● **WHAT YOU SHOULD DO**:
Using the records below, give the number of lines where the string "ipsquad" shows up. Add nothing to it.

:: ENTRIES PROVIDED ::

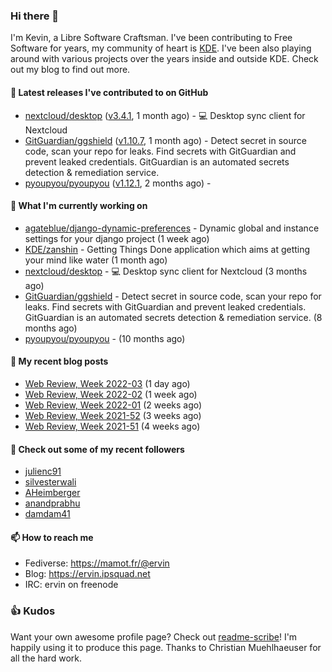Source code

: ### Hi there 👋

I'm Kevin, a Libre Software Craftsman. I've been contributing to Free Software for years,
my community of heart is [KDE](https://kde.org). I've been also playing around with various
projects over the years inside and outside KDE. Check out my blog to find out more.

#### 🔭 Latest releases I've contributed to on GitHub

- [nextcloud/desktop](https://github.com/nextcloud/desktop) ([v3.4.1](https://github.com/nextcloud/desktop/releases/tag/v3.4.1), 1 month ago) - 💻 Desktop sync client for Nextcloud
- [GitGuardian/ggshield](https://github.com/GitGuardian/ggshield) ([v1.10.7](https://github.com/GitGuardian/ggshield/releases/tag/v1.10.7), 1 month ago) - Detect secret in source code, scan your repo for leaks. Find secrets with GitGuardian and prevent leaked credentials. GitGuardian is an automated secrets detection &amp; remediation service.
- [pyoupyou/pyoupyou](https://github.com/pyoupyou/pyoupyou) ([v1.12.1](https://github.com/pyoupyou/pyoupyou/releases/tag/v1.12.1), 2 months ago) - 

#### 🌱 What I'm currently working on

- [agateblue/django-dynamic-preferences](https://github.com/agateblue/django-dynamic-preferences) - Dynamic global and instance settings for your django project (1 week ago)
- [KDE/zanshin](https://github.com/KDE/zanshin) - Getting Things Done application which aims at getting your mind like water (1 month ago)
- [nextcloud/desktop](https://github.com/nextcloud/desktop) - 💻 Desktop sync client for Nextcloud (3 months ago)
- [GitGuardian/ggshield](https://github.com/GitGuardian/ggshield) - Detect secret in source code, scan your repo for leaks. Find secrets with GitGuardian and prevent leaked credentials. GitGuardian is an automated secrets detection &amp; remediation service. (8 months ago)
- [pyoupyou/pyoupyou](https://github.com/pyoupyou/pyoupyou) -  (10 months ago)

#### 📜 My recent blog posts

- [Web Review, Week 2022-03](https://ervin.ipsquad.net/blog/2022/01/21/web-review-week-2022-03/) (1 day ago)
- [Web Review, Week 2022-02](https://ervin.ipsquad.net/blog/2022/01/14/web-review-week-2022-02/) (1 week ago)
- [Web Review, Week 2022-01](https://ervin.ipsquad.net/blog/2022/01/07/web-review-week-2022-01/) (2 weeks ago)
- [Web Review, Week 2021-52](https://ervin.ipsquad.net/blog/2021/12/31/web-review-week-2021-52/) (3 weeks ago)
- [Web Review, Week 2021-51](https://ervin.ipsquad.net/blog/2021/12/24/web-review-week-2021-51/) (4 weeks ago)

#### 👯 Check out some of my recent followers

- [julienc91](https://github.com/julienc91)
- [silvesterwali](https://github.com/silvesterwali)
- [AHeimberger](https://github.com/AHeimberger)
- [anandprabhu](https://github.com/anandprabhu)
- [damdam41](https://github.com/damdam41)

#### 📫 How to reach me

- Fediverse: https://mamot.fr/@ervin
- Blog: https://ervin.ipsquad.net
- IRC: ervin on freenode

### 👍 Kudos

Want your own awesome profile page? Check out [readme-scribe](https://github.com/muesli/readme-scribe)!
I'm happily using it to produce this page. Thanks to Christian Muehlhaeuser for all the hard work.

:::

● **FINISHED TASK**:
6